Despite their leaning towards what could be seen as less marketable subject matter, The Verve's 'Urban Hymns' spent a total of 12 weeks at the top of the UK album chart. Two decades on, we take a look at some of the lyrics that fuelled Richard Ashcroft and co to commercial success.
‘The Drugs Don’t Work’
Now the drugs don't work
They just make you worse
But I know I'll see your face again
Tapping into the nation's mood in the later quarter of 1997, and undeniably one of the darkest lyrics to enter the UK singles chart at number one. The song's subject matter reportedly refers to Richard Ashcroft's own drug habits. With its bleak yet brave simile "Like a cat in a bag, waiting to drown, This time I'm comin' down", its lyrics read like an old American blues standard, miles away from the stereotypical Britpop format.
‘This Is Music’
I stand accused just like you
For being born without a silver spoon
Taken from Urban Hymn's preceding album 'A Northern Soul', 'This Is Music' manages to convey isolation, rejection and inequality without getting into the specifics of the song's hypothetical protagonist. The song wraps up with its assertion that music is the saviour and cure for all, "Jesus never saved me, He'll never save you too, and you know!, I've got a little sticker on the back of my boot, This is music."
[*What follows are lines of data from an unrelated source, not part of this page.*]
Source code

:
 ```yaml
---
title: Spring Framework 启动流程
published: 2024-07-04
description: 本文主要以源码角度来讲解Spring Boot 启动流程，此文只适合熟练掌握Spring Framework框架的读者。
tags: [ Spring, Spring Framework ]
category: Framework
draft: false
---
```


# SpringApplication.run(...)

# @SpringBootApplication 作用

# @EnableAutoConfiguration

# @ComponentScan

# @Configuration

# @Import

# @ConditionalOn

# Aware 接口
Don't dream away your life 'Cause it is mine
Is that a crime this life is mine
Another great from 'A Northern Soul'. With its sweeping strings 'History' opens by setting the scene against a back drop of old Thames before explaining "I've got to tell you my tale, Of how I loved and how I failed, I hope you understand". The song becomes more and more complex towards its doomed romantic conclusion.
How many corners do I have to turn
How many times do I have to learn
All the love I have is in my mind?
Urban Hymns' 'Lucky Man' has a more positive message of self-worth, taking account of things to be grateful for, not least its repeated acknowledgement of personal liberty. "Gotta love that'll never die, No, no, I'm a lucky man".
‘Bitter Sweet Symphony’
Well I never pray
But tonight I'm on my knees yeah
I need to hear some sounds that recognise the pain in me, yeah
I let the melody shine, let it cleanse my mind, I feel free now
But the airways are clean and there's nobody singing to me now
The Urban Hymn that catapulted The Verve into mainstream commercial success and paved the way for 'The Drugs Don't Work', but opening up a messy series of royalty claims in the process with its sampled strings. An ode to the hopeless sufferings of modern life, "Trying to make ends meet, you're a slave to the money then you die."
Despite being regarded, twenty years on, as one of the biggest and most defining songs of the Britpop era, Ashcroft's lyrics again show more lineage to the blues as opposed to the poppier references frequently cited by their Britpop contemporaries.
Richard Ashcroft's songs with The Verve provided a serious alternative to the bouncy sometimes laddish Britpop tropes that ultimately brought the era to an end, delivered with an irreverent swagger that bore a resemblance to a young Mick Jagger. In a landscape where Oasis were playing the part of The Beatles, The Verve perhaps occupied the role of The Stones.
Two decades after its release 'Urban Hymns' remains, as its title suggests, a collection of anthems for the disillusioned, providing musical solace to its followers, with its recurrent affirmations and honest expressions of feelings of futility.